Of raw sienna I would speak with great respect, as it is perfectly durable in fresco-work, where yellow ochre drops off the wall and disintegrates every thing it is mixed with. Nevertheless, raw sienna wants body; when ground in oil, and except perhaps for landscape-painting, I hardly ever use it.
Before exhausting the yellows, I may mention that the only violent yellow you ought ever to admit on your palette is cadmium. Chromes of all kinds are rank poison, and cadmium, though quite safe, is a difficult color to manage with discretion.
Light red is burnt ochre, and is one of the most useful colors of the palette for painting flesh. Mixed with white and a very little yellow it is the foundation of all flesh-painting. The French light red, or “brun rouge,” as it is called, is much better than ours. It is a little more pink in color, and is generally pleasanter to work with.
We now come to vermilion. Of this color there are two kinds in common use, the Chinese and the so-called extract of vermilion. I should think it hardly necessary to have both kinds on the palette, but some artists, who are much better colorists than I can pretend to be, think otherwise; and although they omit altogether umbers and browns of all sorts, yet never lay their palette without both sorts of vermilion.
Burnt sienna is the next color on our palette, and is of universal use. It is the best color to use for giving warmth to shades, and for preparing draperies or stuffs which are ultimately to be blue or green. Of course, one may use it too much, but it never gives opacity and heaviness, which any other red would do if employed for a similar purpose.
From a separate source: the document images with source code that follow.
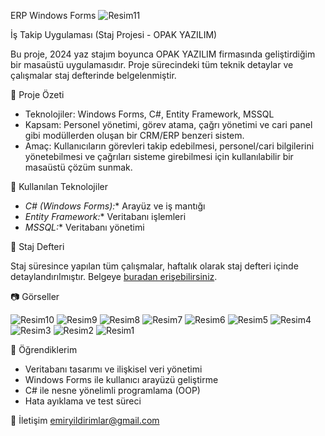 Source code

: 
 ERP Windows Forms
![Resim11](https://github.com/user-attachments/assets/38a0db33-abeb-4a4c-aa05-97cde120c3e4)

İş Takip Uygulaması (Staj Projesi - OPAK YAZILIM)

Bu proje, 2024 yaz stajım boyunca OPAK YAZILIM firmasında geliştirdiğim bir masaüstü uygulamasıdır. Proje sürecindeki tüm teknik detaylar ve çalışmalar staj defterinde belgelenmiştir.

📌 Proje Özeti

- Teknolojiler: Windows Forms, C#, Entity Framework, MSSQL
- Kapsam: Personel yönetimi, görev atama, çağrı yönetimi ve cari panel gibi modüllerden oluşan bir CRM/ERP benzeri sistem.
- Amaç: Kullanıcıların görevleri takip edebilmesi, personel/cari bilgilerini yönetebilmesi ve çağrıları sisteme girebilmesi için kullanılabilir bir masaüstü çözüm sunmak.

 🔧 Kullanılan Teknolojiler

- *C# (Windows Forms):** Arayüz ve iş mantığı
- *Entity Framework:** Veritabanı işlemleri
- *MSSQL:** Veritabanı yönetimi

📖 Staj Defteri

Staj süresince yapılan tüm çalışmalar, haftalık olarak staj defteri içinde detaylandırılmıştır. Belgeye [buradan erişebilirsiniz](./staj_defteri.docx).

📷 Görseller

![Resim10](https://github.com/user-attachments/assets/6fabaf06-efa3-494e-bce4-48809d7cf866)
![Resim9](https://github.com/user-attachments/assets/6b1b733d-2f9d-4e6d-b557-fca9ad8595f1)
![Resim8](https://github.com/user-attachments/assets/4dff33bd-42f6-49e0-bfe9-3206a8816d7d)
![Resim7](https://github.com/user-attachments/assets/b7e0ab1e-ef30-43dc-8791-514af88050e2)
![Resim6](https://github.com/user-attachments/assets/8520dff2-7630-4e96-9e2c-61acc48ad153)
![Resim5](https://github.com/user-attachments/assets/a957f473-1c6a-440c-b8ee-0701006b704d)
![Resim4](https://github.com/user-attachments/assets/73f0ac6b-02dc-4024-b5ed-90ccef12050a)
![Resim3](https://github.com/user-attachments/assets/bd21c8e1-8427-4256-9ebe-e04d4bc69605)
![Resim2](https://github.com/user-attachments/assets/b4dadafe-cabd-4a8b-91bb-a1a8d6f77006)
![Resim1](https://github.com/user-attachments/assets/e7e0e347-6432-4e2c-91a8-e9a7e002d599)


🎯 Öğrendiklerim

- Veritabanı tasarımı ve ilişkisel veri yönetimi
- Windows Forms ile kullanıcı arayüzü geliştirme
- C# ile nesne yönelimli programlama (OOP)
- Hata ayıklama ve test süreci

 📩 İletişim
emiryildirimlar@gmail.com

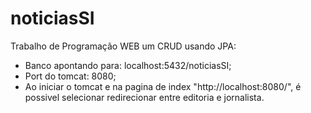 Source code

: # noticiasSI
Trabalho de Programação WEB um CRUD usando JPA:
- Banco apontando para: localhost:5432/noticiasSI;
- Port do tomcat: 8080;
- Ao iniciar o tomcat e na pagina de index "http://localhost:8080/", é possivel selecionar redirecionar entre editoria e jornalista.
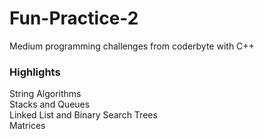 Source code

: # Fun-Practice-2
Medium programming challenges from coderbyte with C++  
  
### Highlights ###  
String Algorithms  
Stacks and Queues  
Linked List and Binary Search Trees  
Matrices  
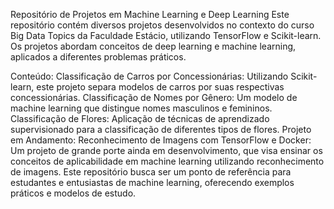 Repositório de Projetos em Machine Learning e Deep Learning
Este repositório contém diversos projetos desenvolvidos no contexto do curso Big Data Topics da Faculdade Estácio, utilizando TensorFlow e Scikit-learn. Os projetos abordam conceitos de deep learning e machine learning, aplicados a diferentes problemas práticos.

Conteúdo:
Classificação de Carros por Concessionárias: Utilizando Scikit-learn, este projeto separa modelos de carros por suas respectivas concessionárias.
Classificação de Nomes por Gênero: Um modelo de machine learning que distingue nomes masculinos e femininos.
Classificação de Flores: Aplicação de técnicas de aprendizado supervisionado para a classificação de diferentes tipos de flores.
Projeto em Andamento:
Reconhecimento de Imagens com TensorFlow e Docker: Um projeto de grande porte ainda em desenvolvimento, que visa ensinar os conceitos de aplicabilidade em machine learning utilizando reconhecimento de imagens.
Este repositório busca ser um ponto de referência para estudantes e entusiastas de machine learning, oferecendo exemplos práticos e modelos de estudo.
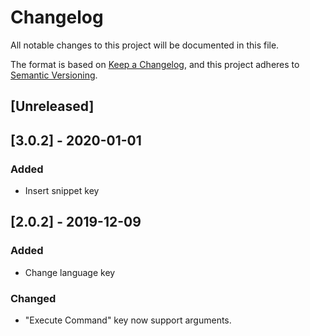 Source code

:# Changelog

All notable changes to this project will be documented in this file.

The format is based on [Keep a Changelog](https://keepachangelog.com/en/1.0.0/),
and this project adheres to [Semantic Versioning](https://semver.org/spec/v2.0.0.html).

## [Unreleased]

## [3.0.2] - 2020-01-01

### Added

- Insert snippet key

## [2.0.2] - 2019-12-09

### Added

- Change language key

### Changed

- "Execute Command" key now support arguments.
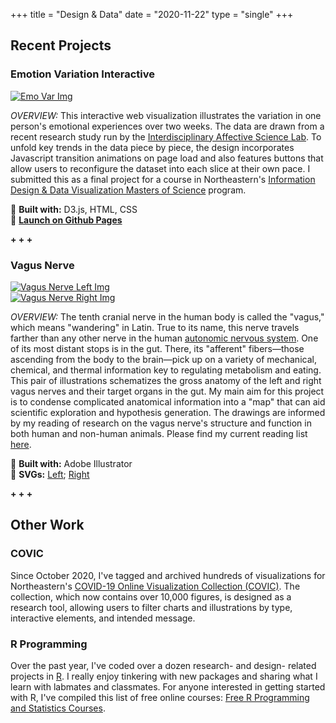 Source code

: +++
title = "Design & Data"
date = "2020-11-22"
type = "single"
+++

Recent Projects
--

### Emotion Variation Interactive
[![Emo Var Img](/viz/emovarhome.png)](https://lizcory.github.io/emotion-variation/)

*OVERVIEW:* This interactive web visualization illustrates the variation in one person's emotional experiences over two weeks. The data are drawn from a recent research study run by the [Interdisciplinary Affective Science Lab](https://www.affective-science.org/). To unfold key trends in the data piece by piece, the design incorporates Javascript transition animations on page load and also features buttons that allow users to reconfigure the dataset into each slice at their own pace. I submitted this as a final project for a course in Northeastern's [Information Design & Data Visualization Masters of Science](https://camd.northeastern.edu/program/information-design-and-data-visualization-ms/) program.

🧰 **Built with:** D3.js, HTML, CSS  
🔗 **[Launch on Github Pages](https://lizcory.github.io/emotion-variation/)**

 **+ + +**

### Vagus Nerve 

[![Vagus Nerve Left Img](/viz/vagus/vn-left.png)](/viz/vagus/vn-left.svg)  
[![Vagus Nerve Right Img](/viz/vagus/vn-right.png)](/viz/vagus/vn-right.svg)

*OVERVIEW:* The tenth cranial nerve in the human body is called the "vagus," which means "wandering" in Latin. True to its name, this nerve travels farther than any other nerve in the human [autonomic nervous system](https://www.britannica.com/science/autonomic-nervous-system). One of its most distant stops is in the gut. There, its "afferent" fibers—those ascending from the body to the brain—pick up on a variety of mechanical, chemical, and thermal information key to regulating metabolism and eating. This pair of illustrations schematizes the gross anatomy of the left and right vagus nerves and their target organs in the gut. My main aim for this project is to condense complicated anatomical information into a "map" that can aid scientific exploration and hypothesis generation. The drawings are informed by my reading of research on the vagus nerve's structure and function in both human and non-human animals. Please find my current reading list [here](https://docs.google.com/document/d/12ZI4LeGkfk-XaSoTpGH5MZz129sgaOmk7cBtNQrrCpI/edit?usp=sharing).

🧰 **Built with:** Adobe Illustrator  
🔗 **SVGs:** [Left](/viz/vagus/vn-left.svg); [Right](/viz/vagus/vn-right.svg)

 **+ + +**

Other Work
--

### COVIC
Since October 2020, I've tagged and archived hundreds of visualizations for Northeastern's [COVID-19 Online Visualization Collection (COVIC)](https://medium.com/the-visual-agency/the-boston-view-visualizing-complex-data-covid-19-more-745d930d1d0). The collection, which now contains over 10,000 figures, is designed as a research tool, allowing users to filter charts and illustrations by type, interactive elements, and intended message. 

### R Programming
Over the past year, I've coded over a dozen research- and design- related projects in [R](https://www.r-project.org/). I really enjoy tinkering with new packages and sharing what I learn with labmates and classmates. For anyone interested in getting started with R, I've compiled this list of free online courses: [Free R Programming and Statistics Courses](https://docs.google.com/document/d/1dcrgLhyRCJFPEuQwBQihwS3V4AVcZH41VTA8Ua5h3LI/edit?usp=sharing).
There are many other reds. Venetian red is hardly to be distinguished from light red. Indian red is a deep laky red, and very opaque. I don’t think it is much used now, but formerly it was in great request for painting flesh. Etty was very fond of it.
The so-called Mars reds are perfectly durable, but all these colors are quite unnecessary.
Of the lakes the most useful for general purposes is madder lake. Some of them, such as yellow lake and scarlet lake, are very fugitive and not safe to use. Rose madder and purple madder are expensive, and, except for very rich stuffs, are seldom wanted. There are several varieties of brown and yellow madders, which may be used with advantage in landscape, but which are never really wanted for figure-painting.
Green is a color which is not absolutely necessary if you have blue on the palette, still it is sometimes very useful for the half tones. Oxide of chromium is the best of the decided greens, but I think that the French vert de Cobalt is more generally useful. This is a bluish green, and a most excellent color for painting skies.
Terra verte has no body in it, and I find it turns black very speedily. Malachite green is a sickly color that I cannot recommend; and what we used to call emerald green, but which the French call vert veronese, is rank poison on the palette.